Start of Task data
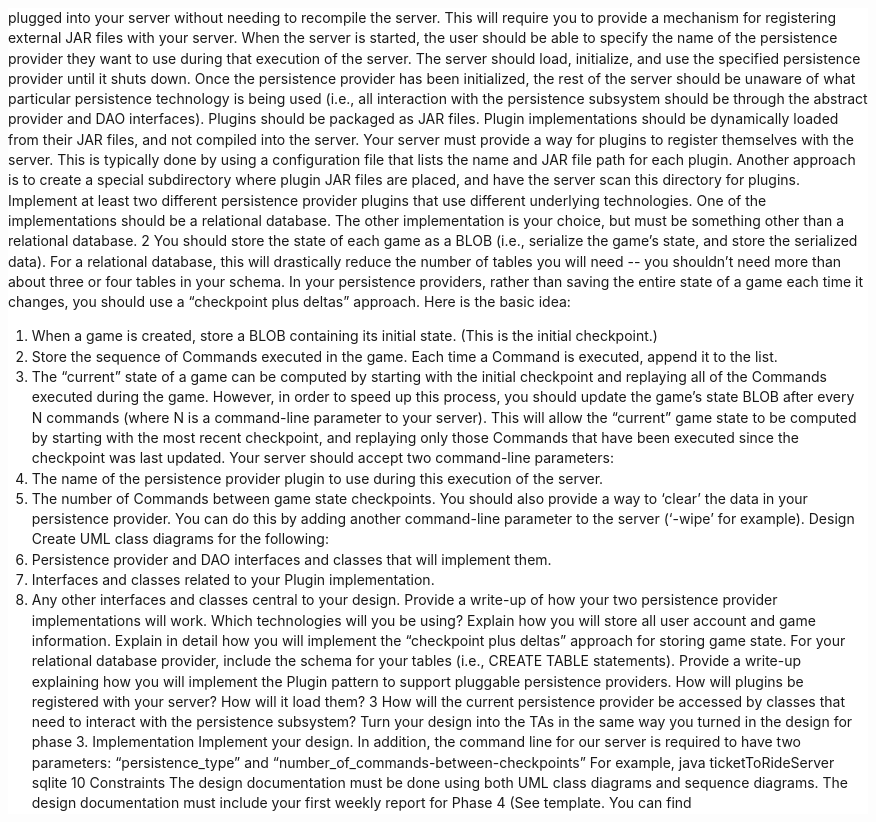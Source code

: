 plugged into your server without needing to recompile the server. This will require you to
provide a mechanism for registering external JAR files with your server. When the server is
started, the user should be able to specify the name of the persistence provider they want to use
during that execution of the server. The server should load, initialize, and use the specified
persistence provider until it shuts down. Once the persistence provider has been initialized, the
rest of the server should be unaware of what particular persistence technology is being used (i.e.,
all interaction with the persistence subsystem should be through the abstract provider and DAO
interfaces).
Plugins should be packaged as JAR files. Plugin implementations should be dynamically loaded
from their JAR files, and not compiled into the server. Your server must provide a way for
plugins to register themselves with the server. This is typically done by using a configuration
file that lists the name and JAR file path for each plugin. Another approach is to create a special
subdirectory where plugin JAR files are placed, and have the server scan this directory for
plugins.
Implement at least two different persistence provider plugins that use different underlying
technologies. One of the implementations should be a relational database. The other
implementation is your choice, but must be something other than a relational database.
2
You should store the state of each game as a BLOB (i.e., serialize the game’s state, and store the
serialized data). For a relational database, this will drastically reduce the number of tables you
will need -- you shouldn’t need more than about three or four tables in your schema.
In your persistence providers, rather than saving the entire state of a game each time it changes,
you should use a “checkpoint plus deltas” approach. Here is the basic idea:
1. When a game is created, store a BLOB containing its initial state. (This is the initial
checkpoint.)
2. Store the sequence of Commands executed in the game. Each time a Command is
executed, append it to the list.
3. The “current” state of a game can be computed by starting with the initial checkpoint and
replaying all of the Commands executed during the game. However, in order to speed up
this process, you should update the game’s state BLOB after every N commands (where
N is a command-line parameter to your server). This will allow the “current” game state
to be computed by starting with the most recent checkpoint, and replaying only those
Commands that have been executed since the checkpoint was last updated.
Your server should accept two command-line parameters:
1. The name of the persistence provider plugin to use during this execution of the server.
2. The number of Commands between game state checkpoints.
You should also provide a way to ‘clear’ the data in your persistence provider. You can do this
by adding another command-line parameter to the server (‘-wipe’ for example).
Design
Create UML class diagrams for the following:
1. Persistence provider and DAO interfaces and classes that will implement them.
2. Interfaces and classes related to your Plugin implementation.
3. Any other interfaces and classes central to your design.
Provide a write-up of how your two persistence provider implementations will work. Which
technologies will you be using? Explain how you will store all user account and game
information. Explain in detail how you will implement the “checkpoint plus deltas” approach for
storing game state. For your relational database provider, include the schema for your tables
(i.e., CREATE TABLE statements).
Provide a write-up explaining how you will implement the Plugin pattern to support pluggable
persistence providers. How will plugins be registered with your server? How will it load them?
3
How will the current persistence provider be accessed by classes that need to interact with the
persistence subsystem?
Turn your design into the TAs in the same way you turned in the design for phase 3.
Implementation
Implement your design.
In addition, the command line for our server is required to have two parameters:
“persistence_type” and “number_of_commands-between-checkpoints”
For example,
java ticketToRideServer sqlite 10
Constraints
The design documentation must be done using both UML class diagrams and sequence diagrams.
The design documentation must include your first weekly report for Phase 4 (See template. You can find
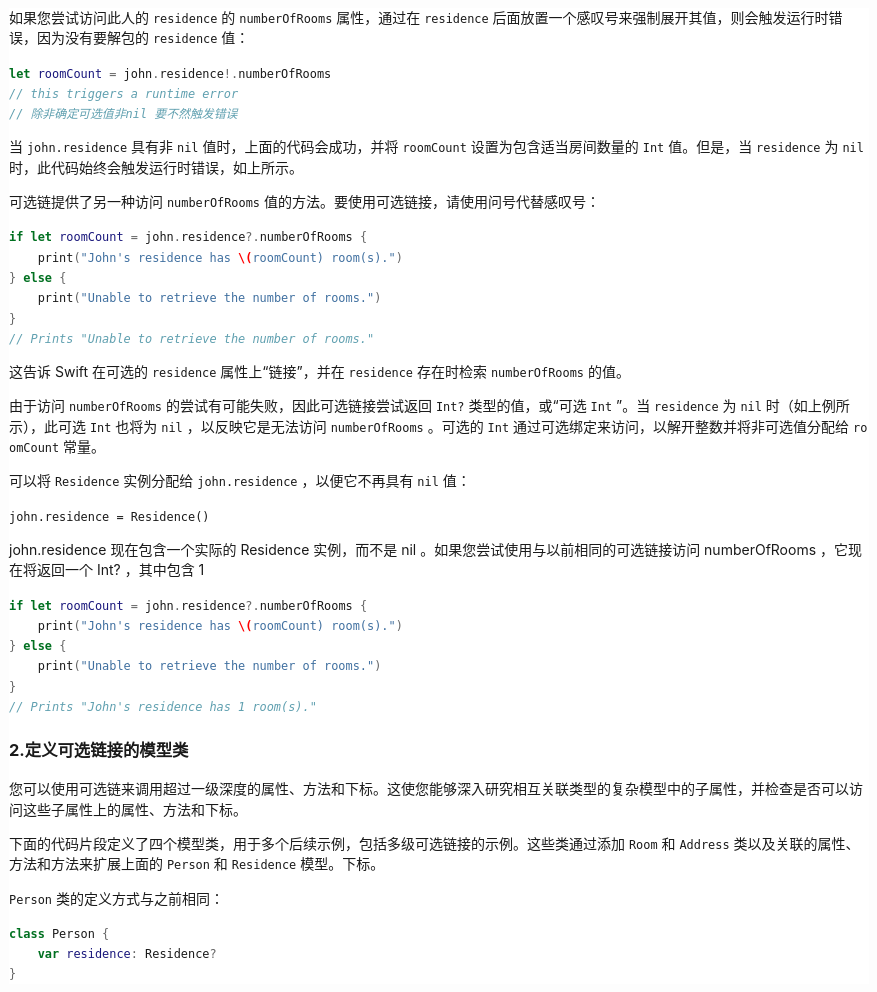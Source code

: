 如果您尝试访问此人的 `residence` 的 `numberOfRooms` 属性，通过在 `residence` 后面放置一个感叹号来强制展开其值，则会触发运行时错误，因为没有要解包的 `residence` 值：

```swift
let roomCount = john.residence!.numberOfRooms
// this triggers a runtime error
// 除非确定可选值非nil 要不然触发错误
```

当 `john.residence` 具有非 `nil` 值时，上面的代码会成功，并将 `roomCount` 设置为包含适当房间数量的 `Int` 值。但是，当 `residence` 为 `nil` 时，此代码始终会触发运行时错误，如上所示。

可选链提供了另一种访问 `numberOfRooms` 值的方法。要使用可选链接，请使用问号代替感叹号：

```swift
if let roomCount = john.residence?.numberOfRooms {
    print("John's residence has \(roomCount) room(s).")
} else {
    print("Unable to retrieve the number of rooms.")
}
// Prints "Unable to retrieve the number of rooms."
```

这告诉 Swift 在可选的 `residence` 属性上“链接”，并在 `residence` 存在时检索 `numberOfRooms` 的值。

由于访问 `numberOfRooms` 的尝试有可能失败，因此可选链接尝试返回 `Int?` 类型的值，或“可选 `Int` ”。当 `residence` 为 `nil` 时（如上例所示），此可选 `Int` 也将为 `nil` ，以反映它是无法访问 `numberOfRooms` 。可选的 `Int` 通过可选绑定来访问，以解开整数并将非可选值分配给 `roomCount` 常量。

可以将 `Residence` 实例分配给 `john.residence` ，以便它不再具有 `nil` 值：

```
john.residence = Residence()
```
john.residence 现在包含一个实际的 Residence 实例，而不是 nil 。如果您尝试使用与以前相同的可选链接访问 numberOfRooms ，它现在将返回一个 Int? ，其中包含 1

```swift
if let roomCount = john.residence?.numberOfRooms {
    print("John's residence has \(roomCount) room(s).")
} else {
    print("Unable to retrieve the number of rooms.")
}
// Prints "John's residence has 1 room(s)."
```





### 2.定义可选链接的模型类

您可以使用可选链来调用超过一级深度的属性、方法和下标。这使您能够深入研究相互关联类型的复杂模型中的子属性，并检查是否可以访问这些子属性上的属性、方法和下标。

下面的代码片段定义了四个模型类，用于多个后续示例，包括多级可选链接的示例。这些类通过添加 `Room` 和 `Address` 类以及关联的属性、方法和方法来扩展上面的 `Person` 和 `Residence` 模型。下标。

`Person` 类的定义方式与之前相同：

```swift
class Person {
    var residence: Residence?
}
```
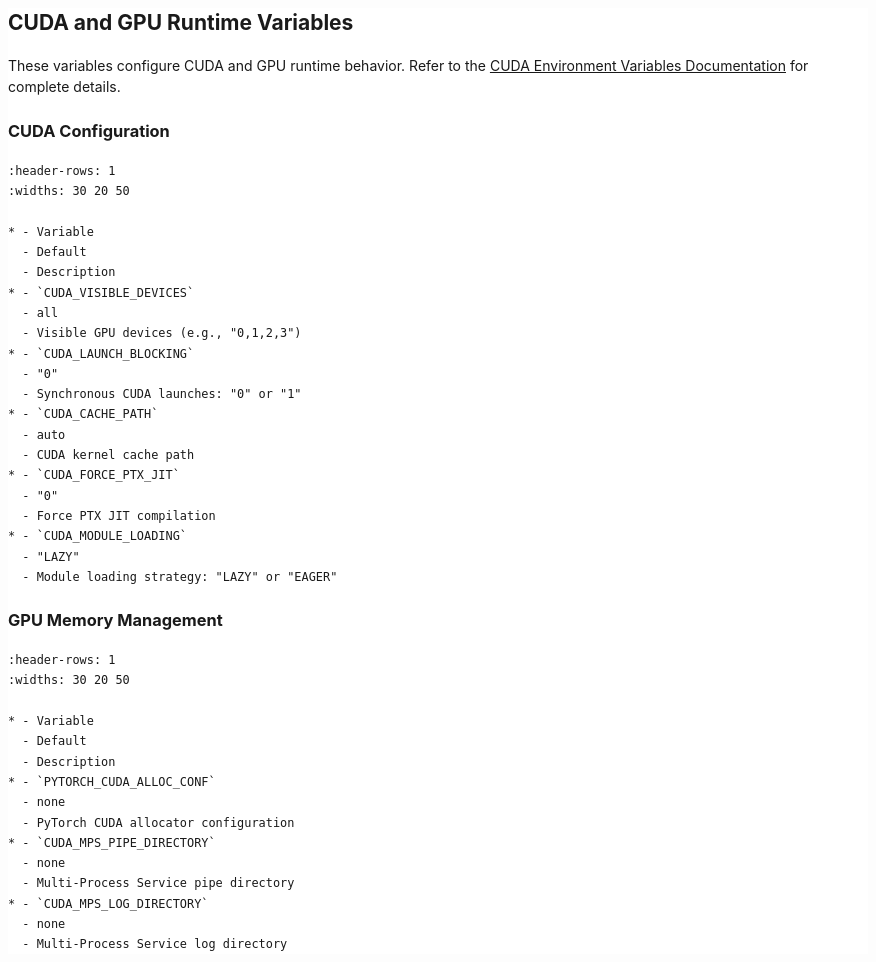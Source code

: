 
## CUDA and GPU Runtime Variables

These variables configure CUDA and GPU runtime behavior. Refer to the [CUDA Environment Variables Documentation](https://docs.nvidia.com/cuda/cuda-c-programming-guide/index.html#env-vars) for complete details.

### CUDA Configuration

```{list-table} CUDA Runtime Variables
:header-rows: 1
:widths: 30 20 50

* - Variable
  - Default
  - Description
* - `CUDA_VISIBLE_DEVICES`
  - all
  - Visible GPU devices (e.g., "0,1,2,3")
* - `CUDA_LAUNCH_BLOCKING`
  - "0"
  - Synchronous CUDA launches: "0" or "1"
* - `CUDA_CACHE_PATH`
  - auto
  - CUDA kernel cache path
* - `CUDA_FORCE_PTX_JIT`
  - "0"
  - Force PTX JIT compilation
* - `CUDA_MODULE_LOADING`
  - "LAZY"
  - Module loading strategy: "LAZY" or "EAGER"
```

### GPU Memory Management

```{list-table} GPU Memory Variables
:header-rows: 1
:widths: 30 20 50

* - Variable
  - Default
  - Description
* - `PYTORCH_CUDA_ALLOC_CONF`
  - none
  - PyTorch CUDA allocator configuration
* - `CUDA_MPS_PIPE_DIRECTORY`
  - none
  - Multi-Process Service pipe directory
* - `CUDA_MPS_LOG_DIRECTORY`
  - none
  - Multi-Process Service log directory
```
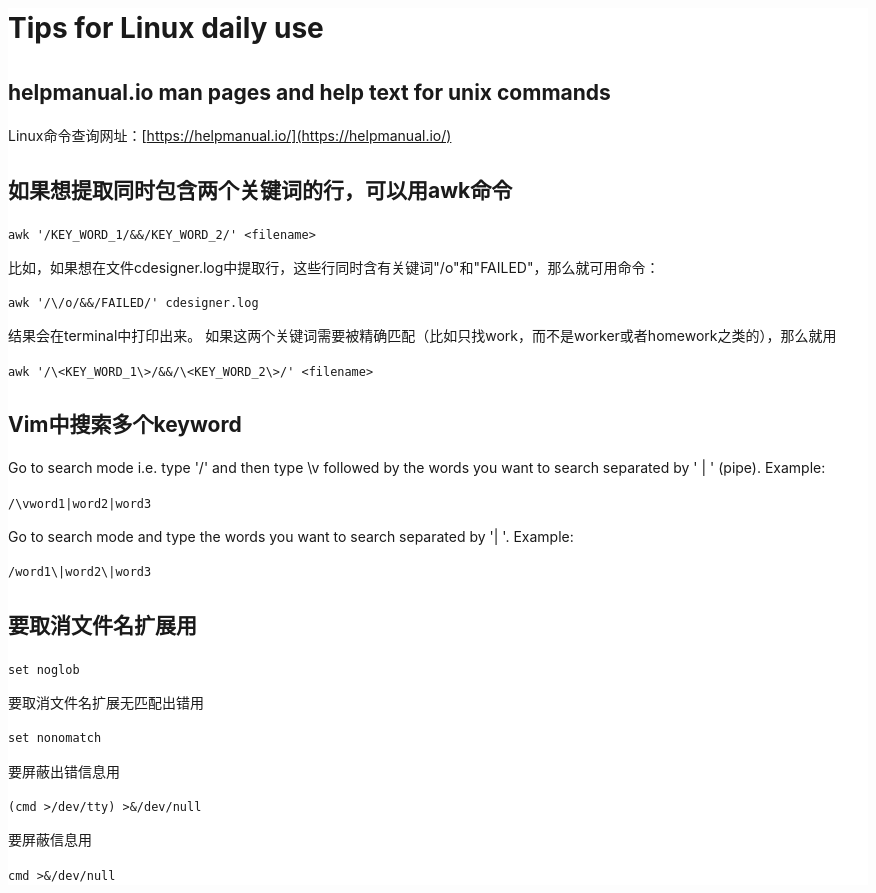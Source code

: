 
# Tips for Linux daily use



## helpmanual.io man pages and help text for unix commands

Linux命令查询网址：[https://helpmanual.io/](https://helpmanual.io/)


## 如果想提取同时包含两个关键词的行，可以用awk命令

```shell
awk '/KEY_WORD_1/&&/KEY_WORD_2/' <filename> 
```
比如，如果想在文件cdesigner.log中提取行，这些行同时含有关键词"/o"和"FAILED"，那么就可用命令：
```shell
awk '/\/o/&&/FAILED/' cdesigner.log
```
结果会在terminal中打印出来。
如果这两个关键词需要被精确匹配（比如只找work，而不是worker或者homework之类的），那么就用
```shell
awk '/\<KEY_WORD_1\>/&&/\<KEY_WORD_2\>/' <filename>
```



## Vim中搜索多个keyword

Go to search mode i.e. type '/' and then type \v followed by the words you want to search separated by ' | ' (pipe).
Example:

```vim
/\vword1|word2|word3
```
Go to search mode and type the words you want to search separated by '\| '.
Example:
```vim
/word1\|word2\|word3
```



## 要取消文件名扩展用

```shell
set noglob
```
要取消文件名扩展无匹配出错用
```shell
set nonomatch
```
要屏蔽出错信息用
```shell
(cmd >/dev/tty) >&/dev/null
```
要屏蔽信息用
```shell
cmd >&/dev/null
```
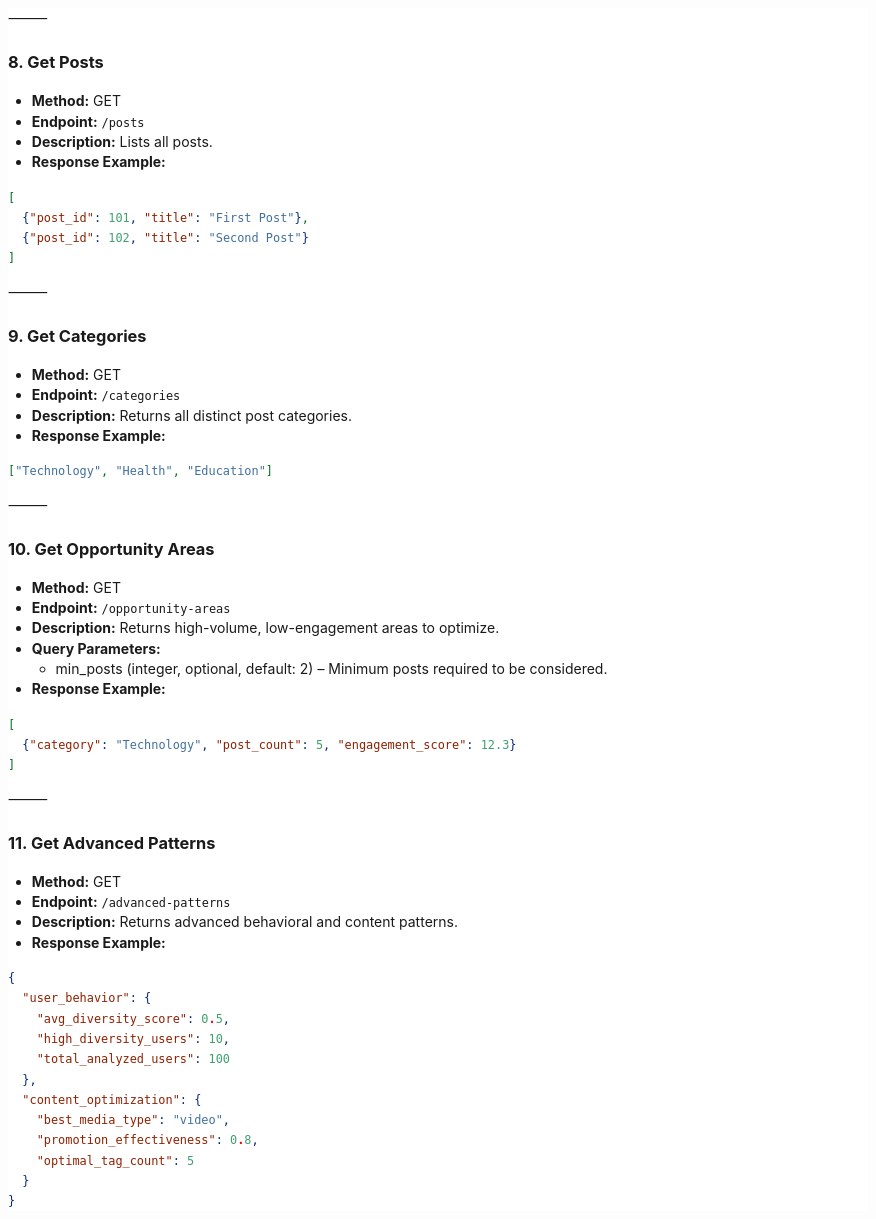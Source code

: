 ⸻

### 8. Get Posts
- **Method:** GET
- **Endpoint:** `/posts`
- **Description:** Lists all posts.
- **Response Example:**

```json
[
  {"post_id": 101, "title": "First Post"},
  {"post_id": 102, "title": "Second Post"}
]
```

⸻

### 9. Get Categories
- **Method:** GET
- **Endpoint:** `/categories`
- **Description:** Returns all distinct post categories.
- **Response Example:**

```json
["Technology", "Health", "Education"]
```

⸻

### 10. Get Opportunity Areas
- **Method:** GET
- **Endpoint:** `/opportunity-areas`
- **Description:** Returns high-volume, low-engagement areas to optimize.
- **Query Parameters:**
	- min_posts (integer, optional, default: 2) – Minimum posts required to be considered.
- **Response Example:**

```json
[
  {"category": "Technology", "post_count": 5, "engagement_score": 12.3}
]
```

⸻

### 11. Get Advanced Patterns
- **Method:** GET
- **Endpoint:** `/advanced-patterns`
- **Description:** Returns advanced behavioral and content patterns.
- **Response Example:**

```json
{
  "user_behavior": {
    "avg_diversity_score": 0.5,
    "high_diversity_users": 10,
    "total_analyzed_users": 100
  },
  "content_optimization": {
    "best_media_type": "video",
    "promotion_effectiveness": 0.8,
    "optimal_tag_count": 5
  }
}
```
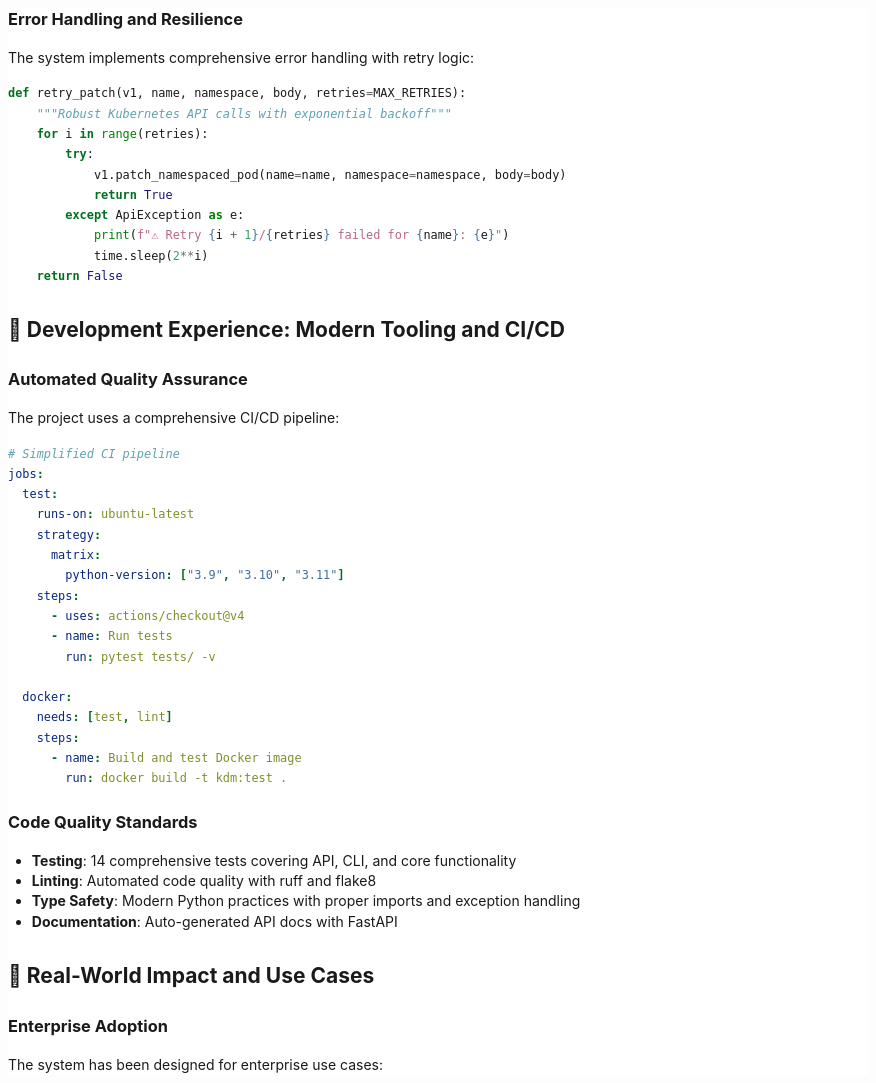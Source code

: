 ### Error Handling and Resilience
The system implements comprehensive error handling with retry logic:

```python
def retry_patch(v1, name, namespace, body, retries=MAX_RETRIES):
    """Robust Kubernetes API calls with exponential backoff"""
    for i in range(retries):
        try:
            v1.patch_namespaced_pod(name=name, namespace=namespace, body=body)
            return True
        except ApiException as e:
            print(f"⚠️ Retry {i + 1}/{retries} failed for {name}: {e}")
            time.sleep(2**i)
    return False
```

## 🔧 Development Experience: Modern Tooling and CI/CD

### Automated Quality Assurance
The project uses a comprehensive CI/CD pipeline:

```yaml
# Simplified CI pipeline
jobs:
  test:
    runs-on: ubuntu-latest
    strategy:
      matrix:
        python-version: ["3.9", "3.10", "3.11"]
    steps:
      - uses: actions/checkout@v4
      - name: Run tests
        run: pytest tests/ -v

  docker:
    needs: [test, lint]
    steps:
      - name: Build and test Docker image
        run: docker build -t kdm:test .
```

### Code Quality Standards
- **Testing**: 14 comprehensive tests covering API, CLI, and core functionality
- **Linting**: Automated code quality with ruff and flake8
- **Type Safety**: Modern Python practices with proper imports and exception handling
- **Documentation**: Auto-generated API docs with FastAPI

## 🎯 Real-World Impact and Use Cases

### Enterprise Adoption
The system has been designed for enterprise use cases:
End of Task data
- [Exercise] Take the lines from the first line of the entries through the line with "checkpoint.)", inclusive, and give them again exactly, minus any pictures.

- [Response box]
Source code

: plugged into your server without needing to recompile the server. This will require you to
provide a mechanism for registering external JAR files with your server. When the server is
started, the user should be able to specify the name of the persistence provider they want to use
during that execution of the server. The server should load, initialize, and use the specified
persistence provider until it shuts down. Once the persistence provider has been initialized, the
rest of the server should be unaware of what particular persistence technology is being used (i.e.,
all interaction with the persistence subsystem should be through the abstract provider and DAO
interfaces).
Plugins should be packaged as JAR files. Plugin implementations should be dynamically loaded
from their JAR files, and not compiled into the server. Your server must provide a way for
plugins to register themselves with the server. This is typically done by using a configuration
file that lists the name and JAR file path for each plugin. Another approach is to create a special
subdirectory where plugin JAR files are placed, and have the server scan this directory for
plugins.
Implement at least two different persistence provider plugins that use different underlying
technologies. One of the implementations should be a relational database. The other
implementation is your choice, but must be something other than a relational database.
2
You should store the state of each game as a BLOB (i.e., serialize the game’s state, and store the
serialized data). For a relational database, this will drastically reduce the number of tables you
will need -- you shouldn’t need more than about three or four tables in your schema.
In your persistence providers, rather than saving the entire state of a game each time it changes,
you should use a “checkpoint plus deltas” approach. Here is the basic idea:
1. When a game is created, store a BLOB containing its initial state. (This is the initial
checkpoint.)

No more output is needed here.